A moving story of children facing the horrors of war and the heartbreak of a family feud.
Special Merit Award to The O’Brien Press
from
Reading Association of Ireland
‘for exceptional care, skill and professionalism in publishing, resulting in a consistently high standard in all of the children’s books published by The O’Brien Press’
M
ARITA
C
ONLON
-M
C
K
ENNA
For my mother, Mary
Goodnight Children, Everywhere
Goodnight children, everywhere
Your Mummy thinks of you tonight …
Though you are far away
She’s with you night and day.
Goodnight children, everywhere.
Goodnight children, everywhere
Your Daddy thinks of you tonight.
And though you’re far away
You’ll go home one day.
Goodnight children, everywhere.
Song often broadcast on children’s programmes
during World War II
Sophie sang.
Her stomach was rumbling and tumbling with the sounds all around her, the high piercing whistle, and the falling of another bomb, then another. She counted, trying to gauge the distance. She wiped the palms of her hands on her blue cotton dress. She felt sweaty and scared. She could feel a damp line of perspiration on her top lip – just as well it wasn’t too bright in the air-raid shelter.
They were all singing around her to keep their spirits up. Someone down the row from her had started it. Sophie inhaled a large draft of clammy air and tried to concentrate on the song, letting it swell and ripple through her.
A loud thud resonated through the walls of the shelter and the wooden bench Sophie was sitting on moved and shuddered beneath her. The old woman beside her stirred in her sleep and stopped snoring. She had her slippers on and under her cardigan the pink flannel of her nightie peeked through. Obviously she had been prepared for the night.
‘Shove up! Make a bit of room!’ A cross-looking woman was trying to get a space for herself. She had a big bag of knitting with her, and she wedged herself in between Sophie and the woman in the nightie. Sophie wondered how she could possibly see enough to knit in the dim light of the oil lamp, but she just clicked and clacked away, not even
bothering to look at the stitches at all.
‘Hugh!’ Sophie said aloud, suddenly remembering her seven-year-old brother. Her eyes scanned the crowd around her. Finally she spotted him down at the far end of the shelter with an assorted group of kids. Someone had whitewashed the walls of the shelter, and the ‘painting lady’ was there again, with her tins of paint and big chunky bristle brushes, amusing the smaller children. Hugh was semi-crouched, down low, trying to paint what looked like a giant orange butterfly.
‘Think of the colours! Think of the light! Think of the air blowing in the garden!’ said the painting lady cheerfully.
‘Yes, Miss Joyce!’ the little children all chorused.

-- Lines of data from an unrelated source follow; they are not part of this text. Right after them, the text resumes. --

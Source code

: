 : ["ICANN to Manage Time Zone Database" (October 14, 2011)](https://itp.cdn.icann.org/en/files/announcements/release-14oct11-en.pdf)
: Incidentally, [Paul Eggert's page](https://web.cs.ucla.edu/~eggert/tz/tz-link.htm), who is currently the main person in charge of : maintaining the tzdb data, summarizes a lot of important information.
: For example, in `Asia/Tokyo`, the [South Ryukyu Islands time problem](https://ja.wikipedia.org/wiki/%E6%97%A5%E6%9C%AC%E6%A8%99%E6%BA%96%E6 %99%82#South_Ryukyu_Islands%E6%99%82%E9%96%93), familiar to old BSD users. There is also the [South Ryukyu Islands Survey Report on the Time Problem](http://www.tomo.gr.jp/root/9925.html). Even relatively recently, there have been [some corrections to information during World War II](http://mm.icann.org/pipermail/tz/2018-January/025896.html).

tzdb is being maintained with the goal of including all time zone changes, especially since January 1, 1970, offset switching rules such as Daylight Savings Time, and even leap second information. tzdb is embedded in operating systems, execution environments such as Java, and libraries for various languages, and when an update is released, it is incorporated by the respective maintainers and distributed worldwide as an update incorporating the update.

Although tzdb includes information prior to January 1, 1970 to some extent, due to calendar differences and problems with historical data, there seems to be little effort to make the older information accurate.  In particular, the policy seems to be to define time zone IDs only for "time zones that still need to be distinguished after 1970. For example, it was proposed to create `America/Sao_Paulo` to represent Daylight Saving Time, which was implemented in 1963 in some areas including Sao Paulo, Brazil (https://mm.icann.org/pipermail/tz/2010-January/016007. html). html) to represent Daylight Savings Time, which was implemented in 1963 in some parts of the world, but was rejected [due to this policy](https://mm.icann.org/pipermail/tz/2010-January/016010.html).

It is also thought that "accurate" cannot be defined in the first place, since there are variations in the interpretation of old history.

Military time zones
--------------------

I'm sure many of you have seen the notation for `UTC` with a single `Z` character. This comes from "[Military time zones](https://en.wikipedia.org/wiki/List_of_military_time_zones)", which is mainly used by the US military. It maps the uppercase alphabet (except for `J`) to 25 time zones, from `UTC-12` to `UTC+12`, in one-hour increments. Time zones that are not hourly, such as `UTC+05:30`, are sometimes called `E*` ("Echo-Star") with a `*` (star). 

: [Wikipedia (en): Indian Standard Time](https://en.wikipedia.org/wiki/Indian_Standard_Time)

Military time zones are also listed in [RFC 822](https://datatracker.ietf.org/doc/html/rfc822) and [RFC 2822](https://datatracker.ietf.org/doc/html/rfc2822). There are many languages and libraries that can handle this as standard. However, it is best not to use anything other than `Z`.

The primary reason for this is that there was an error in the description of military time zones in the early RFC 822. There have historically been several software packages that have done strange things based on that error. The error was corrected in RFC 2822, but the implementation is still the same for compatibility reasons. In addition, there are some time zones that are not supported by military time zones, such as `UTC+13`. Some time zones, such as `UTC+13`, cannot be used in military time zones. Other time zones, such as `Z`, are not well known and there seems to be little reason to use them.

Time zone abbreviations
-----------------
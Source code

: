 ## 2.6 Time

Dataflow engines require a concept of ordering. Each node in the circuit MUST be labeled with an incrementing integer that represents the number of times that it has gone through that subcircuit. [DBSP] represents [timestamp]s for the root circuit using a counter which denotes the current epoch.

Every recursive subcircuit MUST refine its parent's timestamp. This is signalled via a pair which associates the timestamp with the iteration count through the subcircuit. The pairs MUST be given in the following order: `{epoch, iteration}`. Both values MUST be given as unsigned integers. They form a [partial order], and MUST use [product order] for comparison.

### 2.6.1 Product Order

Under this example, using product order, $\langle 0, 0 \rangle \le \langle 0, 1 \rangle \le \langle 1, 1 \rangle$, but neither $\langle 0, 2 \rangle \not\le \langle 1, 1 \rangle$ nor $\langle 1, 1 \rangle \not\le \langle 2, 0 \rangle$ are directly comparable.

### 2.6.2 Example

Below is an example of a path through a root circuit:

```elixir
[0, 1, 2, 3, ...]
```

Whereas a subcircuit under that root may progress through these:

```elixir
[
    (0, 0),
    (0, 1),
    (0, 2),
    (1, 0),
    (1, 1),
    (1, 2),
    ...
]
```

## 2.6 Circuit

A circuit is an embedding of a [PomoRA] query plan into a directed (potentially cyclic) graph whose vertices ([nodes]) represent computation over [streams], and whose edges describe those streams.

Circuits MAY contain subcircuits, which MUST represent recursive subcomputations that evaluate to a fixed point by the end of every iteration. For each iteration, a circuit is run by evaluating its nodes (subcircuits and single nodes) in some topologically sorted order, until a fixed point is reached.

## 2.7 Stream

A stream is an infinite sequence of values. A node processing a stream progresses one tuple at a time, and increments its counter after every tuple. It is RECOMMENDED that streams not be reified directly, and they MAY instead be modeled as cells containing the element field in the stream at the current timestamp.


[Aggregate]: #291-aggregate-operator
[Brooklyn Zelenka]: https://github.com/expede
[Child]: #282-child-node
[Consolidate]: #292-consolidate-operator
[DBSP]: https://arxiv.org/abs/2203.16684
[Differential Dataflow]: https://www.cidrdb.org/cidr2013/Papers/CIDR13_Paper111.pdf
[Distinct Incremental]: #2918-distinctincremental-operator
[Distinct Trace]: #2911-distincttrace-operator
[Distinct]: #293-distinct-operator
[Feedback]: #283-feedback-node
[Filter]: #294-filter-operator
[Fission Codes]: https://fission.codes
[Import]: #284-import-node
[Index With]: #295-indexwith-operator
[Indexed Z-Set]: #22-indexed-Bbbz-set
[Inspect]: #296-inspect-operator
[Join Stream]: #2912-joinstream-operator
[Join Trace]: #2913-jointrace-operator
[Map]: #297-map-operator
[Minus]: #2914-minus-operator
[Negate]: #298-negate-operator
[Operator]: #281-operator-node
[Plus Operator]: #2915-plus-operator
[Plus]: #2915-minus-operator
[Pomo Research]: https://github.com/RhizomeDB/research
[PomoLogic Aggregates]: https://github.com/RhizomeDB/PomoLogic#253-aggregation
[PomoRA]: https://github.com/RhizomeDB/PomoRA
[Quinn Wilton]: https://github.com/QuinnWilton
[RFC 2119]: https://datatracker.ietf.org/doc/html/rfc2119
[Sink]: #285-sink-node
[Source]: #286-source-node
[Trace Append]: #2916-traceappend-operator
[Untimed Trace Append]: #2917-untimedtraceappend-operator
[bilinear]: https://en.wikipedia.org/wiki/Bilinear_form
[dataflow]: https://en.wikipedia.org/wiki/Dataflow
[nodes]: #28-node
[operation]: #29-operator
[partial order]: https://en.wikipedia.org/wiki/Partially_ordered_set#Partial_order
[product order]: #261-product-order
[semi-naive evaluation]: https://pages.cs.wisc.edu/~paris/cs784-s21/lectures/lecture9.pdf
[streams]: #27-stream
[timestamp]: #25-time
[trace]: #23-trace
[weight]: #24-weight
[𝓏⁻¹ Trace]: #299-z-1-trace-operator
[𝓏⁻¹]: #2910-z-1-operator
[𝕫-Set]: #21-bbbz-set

Sophie smiled to herself. Even in the half-light and from a distance, she could see that some of the butterflies were already being transformed into Hurricane and Messerschmidt fighter planes, looping through the sky. It didn’t matter what the little ones painted – flowers, birds, butterflies – somehow or other they could not escape what was happening above their heads, across the skies of England.
Sophie closed her eyes, trying not to think about it all. Then she heard a loud explosion, followed shortly by another. The whole shelter juddered and everyone went quiet.
‘Go on! Give ‘em hell!’ a man shouted finally, as anti-aircraft guns rat-tat-tatted out in reply to the German Luftwaffe.
Night after night the same thing happened. It seemed as if it was never going to stop. The Germans were determined
to destroy the whole city of London, building by building, bit by bit, night after night.
The knitting woman began a chant:
‘London Bridge is falling down,
Falling down, falling down …’
Sophie joined in, singing it low, to herself, then the old lady beside her moved and began to sing it too, in her half-sleep:
‘London town is falling down,
falling down, falling down,
London town is falling down,
My fair lady.
We’ll build it up with bricks and stone …’
Gradually more voices joined in. As soon as they finished one song, someone would start another.
‘Humpty Dumpty sat on a wall …’
All the old nursery rhymes – ‘Old MacDonald Had a Farm’, ‘Lavender Blue’. Songs of comfort.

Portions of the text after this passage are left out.